GithubHelp home page GithubHelp logo

epb-etl's Introduction

ETL Pipeline

This repository is responsible for the Extract, Transform, Load (ETL) pipeline for the Energy Performance of Buildings Register (EPBR) data migration. Terraform is used to provision and manage infrastructure in Amazon Web Services (AWS) cloud. Some of the AWS services used include, but not limited to: Lambda, SNS and SQS. The pipeline is designed to accommodate any database (DB) system - Oracle, PostgreSQL, etc.

Table of Contents

Overview

Below is a diagram that illustrates the flow and process of the ETL pipeline.

ETL Architecture

Setup

The ETL pipeline is currently set up to work with Oracle DB, so for the purpose of this guide, we will be using the Oracle DB system. Follow the OS specific guide from the links below.

Operating System

Usage

Configuration

Each stage of the ETL pipeline will require certain configuration(s) within the SQS message body of the event, where configuration is a property defined in body. The entire process is sequential.
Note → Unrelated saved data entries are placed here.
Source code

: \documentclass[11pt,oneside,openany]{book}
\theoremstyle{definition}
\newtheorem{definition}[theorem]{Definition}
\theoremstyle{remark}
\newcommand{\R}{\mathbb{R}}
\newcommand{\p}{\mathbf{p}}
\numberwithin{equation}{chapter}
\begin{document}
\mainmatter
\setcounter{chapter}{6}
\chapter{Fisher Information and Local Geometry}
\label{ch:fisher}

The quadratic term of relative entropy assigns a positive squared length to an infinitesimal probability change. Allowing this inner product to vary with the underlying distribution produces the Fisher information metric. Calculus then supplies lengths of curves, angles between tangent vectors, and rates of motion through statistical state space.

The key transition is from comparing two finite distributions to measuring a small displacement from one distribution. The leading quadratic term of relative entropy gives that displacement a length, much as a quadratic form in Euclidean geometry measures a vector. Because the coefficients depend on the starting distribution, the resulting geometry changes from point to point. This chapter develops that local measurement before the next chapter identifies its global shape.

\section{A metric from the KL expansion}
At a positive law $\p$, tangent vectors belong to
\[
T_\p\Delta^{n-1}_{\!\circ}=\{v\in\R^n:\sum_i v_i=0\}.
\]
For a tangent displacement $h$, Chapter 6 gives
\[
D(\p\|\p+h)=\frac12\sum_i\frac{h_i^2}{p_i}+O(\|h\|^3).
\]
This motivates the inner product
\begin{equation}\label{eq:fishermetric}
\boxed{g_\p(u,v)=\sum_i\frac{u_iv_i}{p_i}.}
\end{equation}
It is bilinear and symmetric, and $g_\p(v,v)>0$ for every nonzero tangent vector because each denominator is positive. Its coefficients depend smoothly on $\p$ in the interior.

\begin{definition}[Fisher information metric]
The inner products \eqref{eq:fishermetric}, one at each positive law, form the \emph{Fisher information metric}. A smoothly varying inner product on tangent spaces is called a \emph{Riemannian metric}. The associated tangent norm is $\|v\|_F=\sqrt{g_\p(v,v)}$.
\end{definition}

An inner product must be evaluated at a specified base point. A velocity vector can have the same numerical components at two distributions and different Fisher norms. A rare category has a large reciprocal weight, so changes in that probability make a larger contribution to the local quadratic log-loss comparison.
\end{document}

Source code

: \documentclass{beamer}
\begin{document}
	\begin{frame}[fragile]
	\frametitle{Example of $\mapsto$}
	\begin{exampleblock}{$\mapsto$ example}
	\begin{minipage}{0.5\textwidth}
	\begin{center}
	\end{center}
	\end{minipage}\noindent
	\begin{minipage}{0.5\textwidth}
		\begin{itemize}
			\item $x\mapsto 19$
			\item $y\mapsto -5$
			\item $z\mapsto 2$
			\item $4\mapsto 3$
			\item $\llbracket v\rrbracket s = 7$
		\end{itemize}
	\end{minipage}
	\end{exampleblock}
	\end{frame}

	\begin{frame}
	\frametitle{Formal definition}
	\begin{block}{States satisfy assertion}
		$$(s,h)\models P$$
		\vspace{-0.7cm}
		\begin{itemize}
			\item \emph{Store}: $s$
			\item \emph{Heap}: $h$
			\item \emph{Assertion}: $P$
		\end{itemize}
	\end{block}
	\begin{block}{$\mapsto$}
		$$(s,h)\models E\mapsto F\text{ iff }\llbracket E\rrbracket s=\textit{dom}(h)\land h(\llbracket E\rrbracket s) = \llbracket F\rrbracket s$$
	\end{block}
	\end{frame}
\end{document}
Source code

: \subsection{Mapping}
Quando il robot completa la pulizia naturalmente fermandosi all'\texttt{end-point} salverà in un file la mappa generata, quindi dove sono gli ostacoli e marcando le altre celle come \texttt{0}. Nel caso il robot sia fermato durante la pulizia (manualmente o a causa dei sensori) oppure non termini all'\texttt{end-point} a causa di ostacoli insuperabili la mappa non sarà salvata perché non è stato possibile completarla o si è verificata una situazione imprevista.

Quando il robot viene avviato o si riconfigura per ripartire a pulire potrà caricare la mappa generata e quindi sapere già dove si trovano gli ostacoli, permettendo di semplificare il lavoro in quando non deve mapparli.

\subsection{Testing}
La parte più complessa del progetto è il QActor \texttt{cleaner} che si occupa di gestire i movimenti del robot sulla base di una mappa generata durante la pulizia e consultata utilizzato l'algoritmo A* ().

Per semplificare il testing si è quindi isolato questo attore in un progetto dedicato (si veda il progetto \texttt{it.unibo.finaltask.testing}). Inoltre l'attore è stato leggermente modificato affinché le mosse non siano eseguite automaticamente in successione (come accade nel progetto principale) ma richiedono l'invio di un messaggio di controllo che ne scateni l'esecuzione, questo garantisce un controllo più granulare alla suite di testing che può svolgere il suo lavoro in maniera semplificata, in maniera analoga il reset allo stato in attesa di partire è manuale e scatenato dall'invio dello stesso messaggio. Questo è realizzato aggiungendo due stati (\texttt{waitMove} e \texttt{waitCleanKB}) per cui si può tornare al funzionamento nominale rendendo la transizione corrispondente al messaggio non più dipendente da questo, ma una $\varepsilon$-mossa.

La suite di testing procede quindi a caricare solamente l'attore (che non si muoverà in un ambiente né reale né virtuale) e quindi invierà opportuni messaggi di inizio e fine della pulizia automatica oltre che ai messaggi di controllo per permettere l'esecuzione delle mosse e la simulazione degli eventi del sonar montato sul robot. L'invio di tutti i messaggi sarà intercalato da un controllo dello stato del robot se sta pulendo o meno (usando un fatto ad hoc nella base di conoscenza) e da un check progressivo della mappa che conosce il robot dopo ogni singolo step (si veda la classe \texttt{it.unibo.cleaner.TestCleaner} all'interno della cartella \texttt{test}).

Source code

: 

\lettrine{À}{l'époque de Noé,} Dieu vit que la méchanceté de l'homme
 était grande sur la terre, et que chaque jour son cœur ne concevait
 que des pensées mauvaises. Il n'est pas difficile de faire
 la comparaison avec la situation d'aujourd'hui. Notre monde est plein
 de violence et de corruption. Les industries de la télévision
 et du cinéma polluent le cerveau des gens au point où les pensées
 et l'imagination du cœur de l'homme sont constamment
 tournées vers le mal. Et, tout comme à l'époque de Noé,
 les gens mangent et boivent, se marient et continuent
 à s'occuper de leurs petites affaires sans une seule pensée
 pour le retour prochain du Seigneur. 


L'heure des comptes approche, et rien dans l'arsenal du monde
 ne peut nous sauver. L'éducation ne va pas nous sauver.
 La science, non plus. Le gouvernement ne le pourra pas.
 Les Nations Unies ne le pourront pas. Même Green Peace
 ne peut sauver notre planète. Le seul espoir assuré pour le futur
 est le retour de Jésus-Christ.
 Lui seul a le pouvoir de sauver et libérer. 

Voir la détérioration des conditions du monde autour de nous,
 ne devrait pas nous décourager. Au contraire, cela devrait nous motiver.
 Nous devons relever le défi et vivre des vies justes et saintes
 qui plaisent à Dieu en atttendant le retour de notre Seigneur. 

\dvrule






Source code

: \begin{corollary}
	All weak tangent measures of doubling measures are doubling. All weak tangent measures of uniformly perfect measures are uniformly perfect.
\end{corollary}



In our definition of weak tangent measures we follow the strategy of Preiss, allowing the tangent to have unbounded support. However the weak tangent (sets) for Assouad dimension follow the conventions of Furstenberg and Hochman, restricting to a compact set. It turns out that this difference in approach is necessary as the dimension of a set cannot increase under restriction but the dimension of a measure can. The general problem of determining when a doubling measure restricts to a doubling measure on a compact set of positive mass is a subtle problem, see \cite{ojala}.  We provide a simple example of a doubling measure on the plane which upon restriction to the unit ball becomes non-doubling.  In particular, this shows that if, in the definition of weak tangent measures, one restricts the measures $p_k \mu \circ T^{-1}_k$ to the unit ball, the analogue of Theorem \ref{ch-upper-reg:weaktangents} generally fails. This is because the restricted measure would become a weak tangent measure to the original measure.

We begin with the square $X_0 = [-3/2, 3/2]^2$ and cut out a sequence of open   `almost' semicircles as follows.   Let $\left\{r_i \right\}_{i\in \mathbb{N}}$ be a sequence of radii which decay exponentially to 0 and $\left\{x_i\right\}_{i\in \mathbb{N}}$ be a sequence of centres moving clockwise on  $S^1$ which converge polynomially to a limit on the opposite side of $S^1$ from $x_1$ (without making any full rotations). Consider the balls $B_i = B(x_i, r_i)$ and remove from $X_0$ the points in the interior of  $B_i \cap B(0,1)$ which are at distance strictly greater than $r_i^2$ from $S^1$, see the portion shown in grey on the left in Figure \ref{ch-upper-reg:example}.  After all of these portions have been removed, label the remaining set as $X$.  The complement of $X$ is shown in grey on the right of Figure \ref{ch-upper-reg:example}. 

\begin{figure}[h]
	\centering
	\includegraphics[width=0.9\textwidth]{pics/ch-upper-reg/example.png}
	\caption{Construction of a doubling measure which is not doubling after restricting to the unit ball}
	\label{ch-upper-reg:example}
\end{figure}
Assume we have the following data in an Oracle DB with a table employees:

FIRST_NAME SURNAME DATE_OF_BIRTH EMPLOYEE_ID COMPANY_ID
John Smith 1980-11-01 00:00:00.000000 EMPL123456 10

We have another table emails with the following data:

EMPLOYEE_ID EMAIL
EMPL123456 [email protected]
EMPL123456 [email protected]

Trigger

{
  "trigger": {
    "scan": "SELECT EMPLOYEE_ID FROM employees",
    "extract": {
      "EMPLOYEE": {
        "query": "SELECT * FROM employees WHERE EMPLOYEE_ID = '<%= primary_key %>'",
        "multiple": false
      },
      "EMAIL": {
        "query": "SELECT * FROM emails WHERE EMPLOYEE_ID = '<%= primary_key %>'",
        "multiple": true
      }
    }
  }
}

The configuration for the trigger stage contains information required to scan a database table and produce jobs for the ETL pipeline.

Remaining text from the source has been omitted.